▽

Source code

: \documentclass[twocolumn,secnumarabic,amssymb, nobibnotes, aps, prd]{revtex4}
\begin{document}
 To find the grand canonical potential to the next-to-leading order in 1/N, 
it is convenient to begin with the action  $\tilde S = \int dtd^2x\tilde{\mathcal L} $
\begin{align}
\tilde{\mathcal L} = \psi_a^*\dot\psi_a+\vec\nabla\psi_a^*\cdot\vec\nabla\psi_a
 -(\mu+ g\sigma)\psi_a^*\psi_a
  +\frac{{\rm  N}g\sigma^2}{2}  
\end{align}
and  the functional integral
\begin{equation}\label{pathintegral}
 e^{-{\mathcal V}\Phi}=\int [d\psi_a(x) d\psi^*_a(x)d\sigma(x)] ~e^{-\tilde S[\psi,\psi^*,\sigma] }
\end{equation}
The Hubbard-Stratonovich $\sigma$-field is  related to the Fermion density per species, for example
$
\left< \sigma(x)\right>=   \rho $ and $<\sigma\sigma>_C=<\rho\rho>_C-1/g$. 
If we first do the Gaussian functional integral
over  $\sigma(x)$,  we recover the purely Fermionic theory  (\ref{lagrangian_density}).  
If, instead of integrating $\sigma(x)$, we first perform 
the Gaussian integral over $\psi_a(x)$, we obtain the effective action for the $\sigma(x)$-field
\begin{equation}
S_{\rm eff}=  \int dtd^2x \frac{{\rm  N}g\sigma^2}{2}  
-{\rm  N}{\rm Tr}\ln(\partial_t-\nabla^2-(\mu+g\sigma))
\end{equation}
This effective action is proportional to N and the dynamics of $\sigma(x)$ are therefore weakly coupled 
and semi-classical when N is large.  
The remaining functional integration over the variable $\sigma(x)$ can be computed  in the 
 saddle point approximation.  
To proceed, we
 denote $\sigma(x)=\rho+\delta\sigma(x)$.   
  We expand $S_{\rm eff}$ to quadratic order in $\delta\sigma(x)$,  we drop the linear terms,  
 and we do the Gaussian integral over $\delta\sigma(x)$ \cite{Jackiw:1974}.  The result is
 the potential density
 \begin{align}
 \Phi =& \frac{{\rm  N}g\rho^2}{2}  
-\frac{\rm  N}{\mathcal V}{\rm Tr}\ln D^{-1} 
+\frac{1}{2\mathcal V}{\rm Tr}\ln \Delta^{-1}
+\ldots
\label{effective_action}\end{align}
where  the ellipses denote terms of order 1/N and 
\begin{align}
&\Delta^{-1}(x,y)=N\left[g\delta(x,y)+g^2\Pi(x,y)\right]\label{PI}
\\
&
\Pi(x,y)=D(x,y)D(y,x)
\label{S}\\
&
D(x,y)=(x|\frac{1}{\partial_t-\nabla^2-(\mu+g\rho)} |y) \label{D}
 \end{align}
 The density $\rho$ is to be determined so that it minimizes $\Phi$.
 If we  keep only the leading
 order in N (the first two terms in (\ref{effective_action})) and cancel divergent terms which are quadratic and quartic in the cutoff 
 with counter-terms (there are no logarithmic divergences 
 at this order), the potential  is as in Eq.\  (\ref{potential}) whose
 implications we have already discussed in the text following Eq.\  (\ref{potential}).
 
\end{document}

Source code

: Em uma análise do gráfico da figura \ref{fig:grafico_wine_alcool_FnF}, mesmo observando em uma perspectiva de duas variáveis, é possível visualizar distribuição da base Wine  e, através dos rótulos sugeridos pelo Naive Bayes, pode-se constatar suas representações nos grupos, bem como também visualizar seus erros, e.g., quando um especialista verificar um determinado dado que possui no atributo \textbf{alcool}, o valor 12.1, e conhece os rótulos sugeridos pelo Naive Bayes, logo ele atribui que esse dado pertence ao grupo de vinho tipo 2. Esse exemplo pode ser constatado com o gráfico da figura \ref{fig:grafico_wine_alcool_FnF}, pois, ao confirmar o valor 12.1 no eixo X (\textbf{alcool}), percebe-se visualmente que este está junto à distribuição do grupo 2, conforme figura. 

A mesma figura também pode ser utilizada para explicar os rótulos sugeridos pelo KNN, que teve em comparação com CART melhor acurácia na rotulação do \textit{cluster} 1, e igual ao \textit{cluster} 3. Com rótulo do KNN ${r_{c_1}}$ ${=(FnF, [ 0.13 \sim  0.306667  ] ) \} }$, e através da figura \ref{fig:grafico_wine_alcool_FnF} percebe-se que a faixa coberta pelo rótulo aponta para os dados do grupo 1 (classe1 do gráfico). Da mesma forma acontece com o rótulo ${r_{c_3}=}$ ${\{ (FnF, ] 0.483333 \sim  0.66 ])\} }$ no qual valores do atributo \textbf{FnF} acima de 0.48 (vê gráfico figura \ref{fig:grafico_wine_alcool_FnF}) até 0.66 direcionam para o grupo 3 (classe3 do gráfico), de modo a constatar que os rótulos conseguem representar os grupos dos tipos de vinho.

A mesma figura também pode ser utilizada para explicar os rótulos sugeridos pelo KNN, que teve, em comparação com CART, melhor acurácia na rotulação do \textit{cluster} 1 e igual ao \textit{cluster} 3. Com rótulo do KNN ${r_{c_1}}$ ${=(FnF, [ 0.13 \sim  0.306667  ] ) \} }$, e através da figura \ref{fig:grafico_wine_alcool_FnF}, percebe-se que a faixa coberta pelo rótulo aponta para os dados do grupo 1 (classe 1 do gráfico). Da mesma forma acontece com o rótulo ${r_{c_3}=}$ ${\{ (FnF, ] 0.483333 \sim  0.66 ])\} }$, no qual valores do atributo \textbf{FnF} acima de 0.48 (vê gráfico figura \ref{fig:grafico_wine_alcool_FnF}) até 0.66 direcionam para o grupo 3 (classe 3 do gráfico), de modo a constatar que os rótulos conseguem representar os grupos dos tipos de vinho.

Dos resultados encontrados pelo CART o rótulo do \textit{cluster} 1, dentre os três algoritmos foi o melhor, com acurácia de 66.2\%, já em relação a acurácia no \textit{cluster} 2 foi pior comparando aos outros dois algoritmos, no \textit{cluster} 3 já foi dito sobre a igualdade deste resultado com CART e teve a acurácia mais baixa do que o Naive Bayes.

△

* **WHAT TO DO**:
Your answer should be one number, the count of lines above that hold "over".

* **TASK SOLUTION**:
4